İlacın tiksindirici tadı ağzıma yayıldığında istemsizce yüzümü buruşturdum. Kusmamak için kendimi zorlarken başaramayacağımı anlayıp banyoya koştum. Midemdeki bütün her şeyi çıkardığımda rahatlamış hissediyordum ama bunun aksine halsiz düşmüştüm. Son bir haftadır olduğu gibi.Hastaneden çıkalı bir hafta olmuştu. Evime geri dönmem iki günümü alsa da sonunda odamda yatıyor olmak beni mutlu ediyordu. İlaçların halsizliğini üzerimden atmak için yatağıma uzandım. Yastığımın altında titreyen telefonumu elime alıp kısık gözlerle gelen mesajları okumaya başladım.
Emre: Nasılsın?
Emre: İlaçlarını alıyor musun?
Emre: Halsiz misin hâlâ?
Emre: Yanına geleyim mi ihtiyacın varsa?
Mesajları gülümseyerek okuyup bekletmeden cevapladım.

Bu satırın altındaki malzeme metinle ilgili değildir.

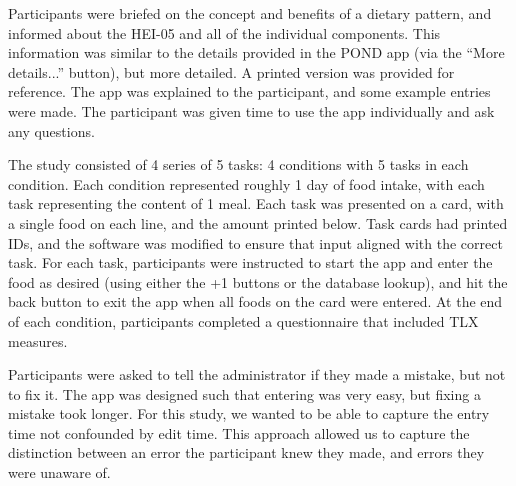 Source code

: Participants were briefed on the concept and benefits of a dietary pattern, and informed about the HEI-05 and all of the individual components. This information was similar to the details provided in the POND app (via the ``More details...'' button), but more detailed. A printed version was provided for reference. The app was explained to the participant, and some example entries were made. The participant was given time to use the app individually and ask any questions. 

The study consisted of 4 series of 5 tasks: 4 conditions with 5 tasks in each condition. Each condition represented roughly 1 day of food intake, with each task representing the content of 1 meal. Each task was presented on a card, with a single food on each line, and the amount printed below. Task cards had printed IDs, and the software was modified to ensure that input aligned with the correct task. For each task, participants were instructed to start the app and enter the food as desired (using either the +1 buttons or the database lookup), and hit the back button to exit the app when all foods on the card were entered.  At the end of each condition, participants completed a questionnaire that included TLX measures. 

Participants were asked to tell the administrator if they made a mistake, but not to fix it. The app was designed such that entering was very easy, but fixing a mistake took longer. For this study, we wanted to be able to capture the entry time not confounded by edit time. This approach allowed us to capture the distinction between an error the participant knew they made, and errors they were unaware of. 

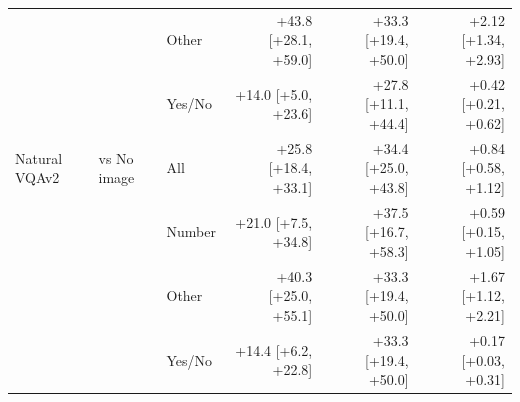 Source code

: \begin{table}[t]
\begin{tabular}{lllrrr}
 &  & Other & +43.8 [+28.1, +59.0] & +33.3 [+19.4, +50.0] & +2.12 [+1.34, +2.93] \\
 &  & Yes/No & +14.0 [+5.0, +23.6] & +27.8 [+11.1, +44.4] & +0.42 [+0.21, +0.62] \\
Natural VQAv2 & vs No image & All & +25.8 [+18.4, +33.1] & +34.4 [+25.0, +43.8] & +0.84 [+0.58, +1.12] \\
 &  & Number & +21.0 [+7.5, +34.8] & +37.5 [+16.7, +58.3] & +0.59 [+0.15, +1.05] \\
 &  & Other & +40.3 [+25.0, +55.1] & +33.3 [+19.4, +50.0] & +1.67 [+1.12, +2.21] \\
 &  & Yes/No & +14.4 [+6.2, +22.8] & +33.3 [+19.4, +50.0] & +0.17 [+0.03, +0.31] \\
\bottomrule
\end{tabular}
\end{table}
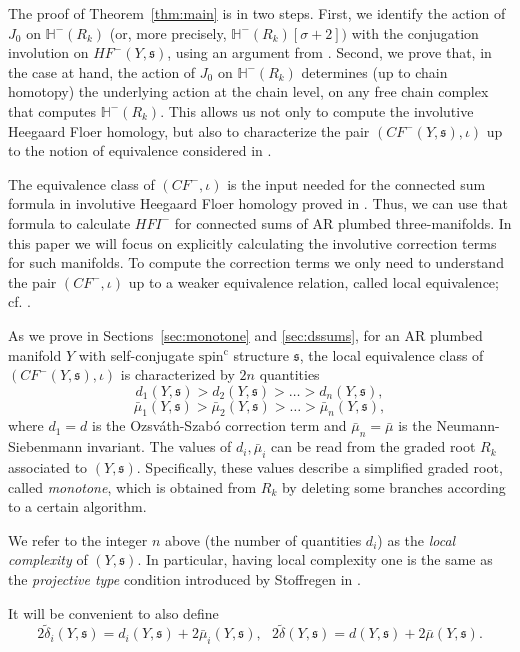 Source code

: \documentclass[11 pt]{amsart}
\theoremstyle{remark}
\def\spinc {{\operatorname{spin^c}}}
\def\s{\mathfrak s}
\def\He{\mathbb{H}}
\def\CF {\mathit{CF}}
\def\HF {\mathit{HF}}
\newcommand \CFm {\CF^-}
\newcommand \HFm {\HF^-}
\def\HFI {\mathit{HFI}}
\newcommand \HFIm {\HFI^-}
\def\inv{\iota}
\def\tdelta{\tilde\delta}
\begin{document}
The proof of Theorem~\ref{thm:main} is in two steps. First, we identify the action of $J_0$ on $\He^-(R_k)$ (or, more precisely, $\He^-(R_k)[\sigma+2])$ with the conjugation involution on $\HFm(Y, \s)$, using an argument from \cite{Dai}. Second, we prove that, in the case at hand, the action of $J_0$ on $\He^-(R_k)$ determines (up to chain homotopy) the underlying action at the chain level, on any free chain complex that computes $\He^-(R_k)$. This allows us not only to compute the involutive Heegaard Floer homology, but also to characterize the pair $(\CFm(Y, \s), \inv)$ up to the notion of equivalence considered in \cite[Definition 8.3]{HMZ}. 

The equivalence class of $(\CFm, \inv)$ is the input needed for the connected sum formula in involutive Heegaard Floer homology proved in \cite{HMZ}. Thus, we can use that formula to calculate $\HFIm$ for connected sums of AR plumbed three-manifolds. In this paper we will focus on explicitly calculating the involutive correction terms for such manifolds. To compute the correction terms we only need to understand the pair $(\CFm, \inv)$ up to a weaker equivalence relation, called local equivalence; cf. \cite[Definition 8.5]{HMZ}. 

As we prove in Sections~\ref{sec:monotone} and \ref{sec:dssums}, for an AR plumbed manifold $Y$ with self-conjugate $\spinc$ structure $\s$, the local equivalence class of $(\CFm(Y, \s), \inv)$ is characterized by $2n$ quantities 
$$ d_1(Y, \s) > d_2(Y, \s) > \dots > d_n(Y, \s), $$
$$ \bar \mu_1(Y, \s) > \bar \mu_2(Y, \s) > \dots > \bar \mu_n(Y, \s),$$
where $d_1=d$ is the Ozsv\'ath-Szab\'o correction term and $\bar \mu_n = \bar \mu$ is the Neumann-Siebenmann invariant. The values of $d_i, \bar \mu_i$ can be read from the graded root $R_k$ associated to $(Y, \s)$. Specifically, these values describe a simplified graded root, called {\em monotone}, which is obtained from $R_k$ by deleting some branches according to a certain algorithm. 

We refer to the integer $n$ above (the number of quantities $d_i$) as the {\em local complexity} of $(Y, \s)$. In particular, having local complexity one is the same as the {\em projective type} condition introduced by Stoffregen in \cite[Section 5.2]{Stoffregen}.

It will be convenient to also define
\[
2\tdelta_i(Y, \s) = d_i(Y, \s) + 2\bar \mu_i(Y, \s), \ \ \ 2\tdelta(Y, \s) = d(Y, \s) + 2\bar \mu(Y, \s).
\]
\end{document}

Saye: Halsizim ve ilaçlarımı alıyorum.
Saye: Yanıma gelmen için bir şeye ihtiyacım olması mı gerekiyor ki?
Emre: Saçmalama hatun.
Emre: Bak hemen geliyorum he.
Emre: Gitme bir yere.
Saye: Kaçıyorum Emre
Saye: Nereye gidebilirim Allah için?
Saye: Boş yapma da gel yoksa uyuyacağım.
Emre: Uçarak geliyorum.
Emre'yle olan sohbetimden çıkıp Yaren'inkine girdim.
İkiz: Hanimiş benim ikizim!
İkiz: Nerdeymiş kankasının gülü??
İkiz: Oy oy yesinler seni!
Saye: Bu şey değil mi ya?
Saye: Kanka bir şey yapacağım ama kızma.
İkiz: Ya ne alakası var acaba??
İkiz: Tamam belki biraz.
İkiz: Aman sikerim senden mi korkacağım instagrama fotoğrafınızı attım bak.
Saye:
İkiz: Korktum.
İnstagram'a girip Yaren'in profilini aradım. Ve attığı son fotoğrafa bakıp gülümsedim.
@YarenUfuk: Kavuştular 🖤
@SayeÇağan @EmrePolat@SayeÇağan: Peki bunu neden sen attın canım kardeşim?
@EmrePolat: Rönesans tablosu gibi be! 🖤
@SelçukGönültaş: Bu fotoğrafa ben düştüm şahsen.
Kapı çaldığında telefonu yatağa fırlatıp kapıya koşturdum. Tabii bu hareket ağrılarımı bana hatırlatmıştı ama umursamadan kapıya koşturmaya devam ettim. Kendime soluklanmak için bile zaman tanımadan kapıyı açtığımda Emre'nin sırıtan yüzünü görüp boynuna atladım.
Şerefsizi sadece bir gündür görmüyordum ve deli gibi özlemiştim. Bunda uzun zamandır ayrı kalmamızın da etkisi büyüktü. Kollarını belime dolayıp ben kucağındayken içeri girdi ve kapıyı kapattı.
" Bu kadar özlediğini bilsem daha erken gelirdim Mey'im. " Gülüşüyle mutlu olurken ben de güldüm. Seviyordum şu at hırsızını.
" Şımarma hemen. " Kollarımı boynundan çekip odama yürümeye başladım. Salonda oturup televizyon izlemeyi düşünmüyordum. En azından odamda uyuyabilirdik. Evet uyumak. Düşündüğüm tek şey bu şu an.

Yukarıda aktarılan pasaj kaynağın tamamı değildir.